Extrapolated probability of class membership for the 2-class and 3-class LC models a The 2-class LC model, B The 3-class LC model

Figure 5 shows the spatial clusters from the latent class analysis for 2- and 3- class models, respectively. Model results are given in Table 7.

As can be seen from the model with 2 classes, about 75 % of respondents are likely to belong to the first class. This class is more pro-environmental in the sense that their WTP for changes in forest management are much higher than WTP indicated by the utility function parameters for the second latent class, whilst the SQ parameter is negative. In the LC model with 3 classes, about 66 % of respondents is likely to belong to the third class, which is even more pro-environmental than Class 1 in the previous model. WTP’s in classes 1 and 2 are much lower and also the SQ coefficients are highly positive. Especially in class 1 WTP for not making any change is higher than the sum of WTPs for making substantial improvements in all three attributes together. Class 1 can therefore be interpreted as respondents who in every situation would prefer not to make any improvements to national forest management, while class 2 respondents would derive some utility from changes in forest management, but this would not be substantial.

Firstly, we present Moran’s I statistics for calculated probability scores in Table 8. In all cases, the p values are very low allowing us to conclude that there is a very significant spatial dependence.

Figure 5 illustrates the spatial distribution of extrapolated probability scores for both LC models. The left panel (A) depicts class probabilities for the 2-class LC model.Footnote 14 This is thus a spatial representation of clustering in WTP values for forest enhancements. It appears that individuals who have low probability scores (and therefore are more likely to belong to class 2, and so have lower values for the changes in forest management) are mostly located in the northeast (near the border with Russia) and also found in the south of Poland, near the borders with Slovakia and the Czech Republic. Other regions with lower probabilities include patches of central regions, particularly between some of the big cities. We note, however, that there were not many observations in our sample which were located there (cf. Fig. 1), it is therefore possible that this is an artefact of extrapolating low probability scores in the bigger cities mentioned. The highest probability scores are placed near west and east boarders and also in the central Poland. These are the regions which have relatively fewer forests. This result thus supports our findings reported earlier in this paper.

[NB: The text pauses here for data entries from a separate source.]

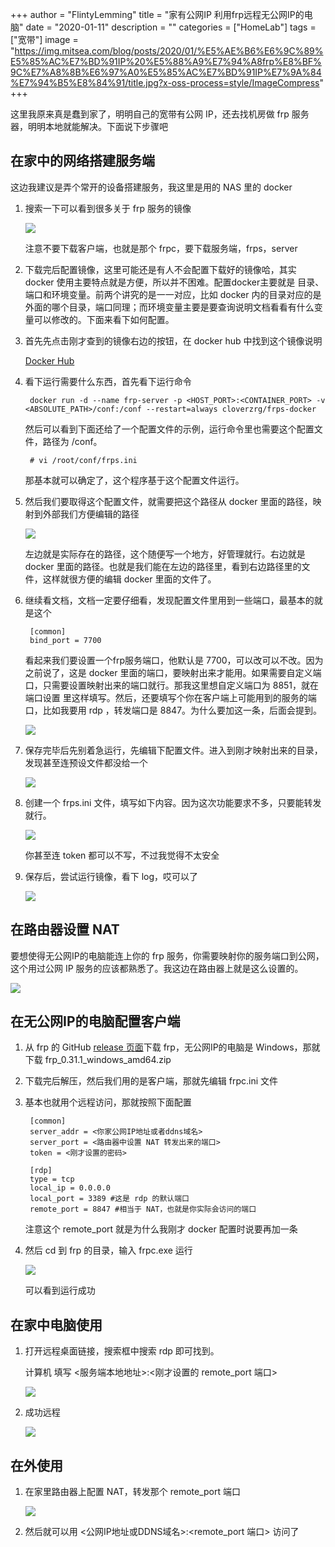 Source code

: +++
author = "FlintyLemming"
title = "家有公网IP 利用frp远程无公网IP的电脑"
date = "2020-01-11"
description = ""
categories = ["HomeLab"]
tags = ["宽带"]
image = "https://img.mitsea.com/blog/posts/2020/01/%E5%AE%B6%E6%9C%89%E5%85%AC%E7%BD%91IP%20%E5%88%A9%E7%94%A8frp%E8%BF%9C%E7%A8%8B%E6%97%A0%E5%85%AC%E7%BD%91IP%E7%9A%84%E7%94%B5%E8%84%91/title.jpg?x-oss-process=style/ImageCompress"
+++

这里我原来真是蠢到家了，明明自己的宽带有公网 IP，还去找机房做 frp 服务器，明明本地就能解决。下面说下步骤吧

## 在家中的网络搭建服务端

这边我建议是弄个常开的设备搭建服务，我这里是用的 NAS 里的 docker

1. 搜索一下可以看到很多关于 frp 服务的镜像

    ![](https://img.mitsea.com/blog/posts/2020/01/%E5%AE%B6%E6%9C%89%E5%85%AC%E7%BD%91IP%20%E5%88%A9%E7%94%A8frp%E8%BF%9C%E7%A8%8B%E6%97%A0%E5%85%AC%E7%BD%91IP%E7%9A%84%E7%94%B5%E8%84%91/1.png?x-oss-process=style/ImageCompress)

    注意不要下载客户端，也就是那个 frpc，要下载服务端，frps，server

2. 下载完后配置镜像，这里可能还是有人不会配置下载好的镜像哈，其实 docker 使用主要特点就是方便，所以并不困难。配置docker主要就是 目录、端口和环境变量。前两个讲究的是一一对应，比如 docker 内的目录对应的是外面的哪个目录，端口同理；而环境变量主要是要查询说明文档看看有什么变量可以修改的。下面来看下如何配置。
3. 首先先点击刚才查到的镜像右边的按钮，在 docker hub 中找到这个镜像说明

    [Docker Hub](https://registry.hub.docker.com/r/cloverzrg/frps-docker)

4. 看下运行需要什么东西，首先看下运行命令

        docker run -d --name frp-server -p <HOST_PORT>:<CONTAINER_PORT> -v <ABSOLUTE_PATH>/conf:/conf --restart=always cloverzrg/frps-docker

    然后可以看到下面还给了一个配置文件的示例，运行命令里也需要这个配置文件，路径为 /conf。

        # vi /root/conf/frps.ini

    那基本就可以确定了，这个程序基于这个配置文件运行。

5. 然后我们要取得这个配置文件，就需要把这个路径从 docker 里面的路径，映射到外部我们方便编辑的路径

    ![](https://img.mitsea.com/blog/posts/2020/01/%E5%AE%B6%E6%9C%89%E5%85%AC%E7%BD%91IP%20%E5%88%A9%E7%94%A8frp%E8%BF%9C%E7%A8%8B%E6%97%A0%E5%85%AC%E7%BD%91IP%E7%9A%84%E7%94%B5%E8%84%91/2.png?x-oss-process=style/ImageCompress)

    左边就是实际存在的路径，这个随便写一个地方，好管理就行。右边就是 docker 里面的路径。也就是我们能在左边的路径里，看到右边路径里的文件，这样就很方便的编辑 docker 里面的文件了。

6. 继续看文档，文档一定要仔细看，发现配置文件里用到一些端口，最基本的就是这个

        [common]
        bind_port = 7700

    看起来我们要设置一个frp服务端口，他默认是 7700，可以改可以不改。因为之前说了，这是 docker 里面的端口，要映射出来才能用。如果需要自定义端口，只需要设置映射出来的端口就行。那我这里想自定义端口为 8851，就在 端口设置 里这样填写。然后，还要填写个你在客户端上可能用到的服务的端口，比如我要用 rdp ，转发端口是 8847。为什么要加这一条，后面会提到。

    ![](https://img.mitsea.com/blog/posts/2020/01/%E5%AE%B6%E6%9C%89%E5%85%AC%E7%BD%91IP%20%E5%88%A9%E7%94%A8frp%E8%BF%9C%E7%A8%8B%E6%97%A0%E5%85%AC%E7%BD%91IP%E7%9A%84%E7%94%B5%E8%84%91/3.png?x-oss-process=style/ImageCompress)

7. 保存完毕后先别着急运行，先编辑下配置文件。进入到刚才映射出来的目录，发现甚至连预设文件都没给一个

    ![](https://img.mitsea.com/blog/posts/2020/01/%E5%AE%B6%E6%9C%89%E5%85%AC%E7%BD%91IP%20%E5%88%A9%E7%94%A8frp%E8%BF%9C%E7%A8%8B%E6%97%A0%E5%85%AC%E7%BD%91IP%E7%9A%84%E7%94%B5%E8%84%91/4.png?x-oss-process=style/ImageCompress)

8. 创建一个 frps.ini 文件，填写如下内容。因为这次功能要求不多，只要能转发就行。

    ![](https://img.mitsea.com/blog/posts/2020/01/%E5%AE%B6%E6%9C%89%E5%85%AC%E7%BD%91IP%20%E5%88%A9%E7%94%A8frp%E8%BF%9C%E7%A8%8B%E6%97%A0%E5%85%AC%E7%BD%91IP%E7%9A%84%E7%94%B5%E8%84%91/5.png?x-oss-process=style/ImageCompress)

    你甚至连 token 都可以不写，不过我觉得不太安全

9. 保存后，尝试运行镜像，看下 log，哎可以了

    ![](https://img.mitsea.com/blog/posts/2020/01/%E5%AE%B6%E6%9C%89%E5%85%AC%E7%BD%91IP%20%E5%88%A9%E7%94%A8frp%E8%BF%9C%E7%A8%8B%E6%97%A0%E5%85%AC%E7%BD%91IP%E7%9A%84%E7%94%B5%E8%84%91/6.png?x-oss-process=style/ImageCompress)

## 在路由器设置 NAT

要想使得无公网IP的电脑能连上你的 frp 服务，你需要映射你的服务端口到公网，这个用过公网 IP 服务的应该都熟悉了。我这边在路由器上就是这么设置的。

![](https://img.mitsea.com/blog/posts/2020/01/%E5%AE%B6%E6%9C%89%E5%85%AC%E7%BD%91IP%20%E5%88%A9%E7%94%A8frp%E8%BF%9C%E7%A8%8B%E6%97%A0%E5%85%AC%E7%BD%91IP%E7%9A%84%E7%94%B5%E8%84%91/7.png?x-oss-process=style/ImageCompress)

## 在无公网IP的电脑配置客户端

1. 从 frp 的 GitHub [release 页面](https://github.com/fatedier/frp/releases)下载 frp，无公网IP的电脑是 Windows，那就下载 frp_0.31.1_windows_amd64.zip
2. 下载完后解压，然后我们用的是客户端，那就先编辑 frpc.ini 文件
3. 基本也就用个远程访问，那就按照下面配置

        [common]
        server_addr = <你家公网IP地址或者ddns域名>
        server_port = <路由器中设置 NAT 转发出来的端口>
        token = <刚才设置的密码>
        
        [rdp]
        type = tcp
        local_ip = 0.0.0.0
        local_port = 3389 #这是 rdp 的默认端口
        remote_port = 8847 #相当于 NAT，也就是你实际会访问的端口

    注意这个 remote_port 就是为什么我刚才 docker 配置时说要再加一条

4. 然后 cd 到 frp 的目录，输入  frpc.exe 运行

    ![](https://img.mitsea.com/blog/posts/2020/01/%E5%AE%B6%E6%9C%89%E5%85%AC%E7%BD%91IP%20%E5%88%A9%E7%94%A8frp%E8%BF%9C%E7%A8%8B%E6%97%A0%E5%85%AC%E7%BD%91IP%E7%9A%84%E7%94%B5%E8%84%91/8.jpeg?x-oss-process=style/ImageCompress)

    可以看到运行成功

## 在家中电脑使用

1. 打开远程桌面链接，搜索框中搜索 rdp 即可找到。

    计算机 填写 <服务端本地地址>:<刚才设置的 remote_port 端口>

    ![](https://img.mitsea.com/blog/posts/2020/01/%E5%AE%B6%E6%9C%89%E5%85%AC%E7%BD%91IP%20%E5%88%A9%E7%94%A8frp%E8%BF%9C%E7%A8%8B%E6%97%A0%E5%85%AC%E7%BD%91IP%E7%9A%84%E7%94%B5%E8%84%91/9.png?x-oss-process=style/ImageCompress)

2. 成功远程

    ![](https://img.mitsea.com/blog/posts/2020/01/%E5%AE%B6%E6%9C%89%E5%85%AC%E7%BD%91IP%20%E5%88%A9%E7%94%A8frp%E8%BF%9C%E7%A8%8B%E6%97%A0%E5%85%AC%E7%BD%91IP%E7%9A%84%E7%94%B5%E8%84%91/10.png?x-oss-process=style/ImageCompress)

## 在外使用

1. 在家里路由器上配置 NAT，转发那个 remote_port 端口

    ![](https://img.mitsea.com/blog/posts/2020/01/%E5%AE%B6%E6%9C%89%E5%85%AC%E7%BD%91IP%20%E5%88%A9%E7%94%A8frp%E8%BF%9C%E7%A8%8B%E6%97%A0%E5%85%AC%E7%BD%91IP%E7%9A%84%E7%94%B5%E8%84%91/11.png?x-oss-process=style/ImageCompress)

2. 然后就可以用 <公网IP地址或DDNS域名>:<remote_port 端口> 访问了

Table 7 Results of 2- and 3- class latent class models estimated in WTP-space
Table 8 Moran’s I statistics for class probability scores

In the right panel (B) of Fig. 5 we report similar maps for case of the LC model with 3 classes. The conclusions from the distribution of the probability of belonging to class 3 (the most pro-environmental respondents, lower-right panel) are very similar to those derived from the model with 2 classes for the most pro-forest-conservation group. The regions of high probability are significantly smaller because the probabilities are around 10 percentage points lower than for the case with 2-class model. The main insight of the LC with 3 classes is that one can now see that individuals from class one (who do not want any changes) are mostly concentrated in the northern part of Poland (near the border with Russia) and in the south (near the borders with Slovakia and the Czech Republic). People with lower WTP are also more likely to live near big cities (albeit the effect is less evident). Lastly, class 2 probability seems to be the highest around the city of Poznań in central Poland, and also (albeit to a lesser extent) in the south (near the border with the Czech Republic) and north-east (near the border with Russia).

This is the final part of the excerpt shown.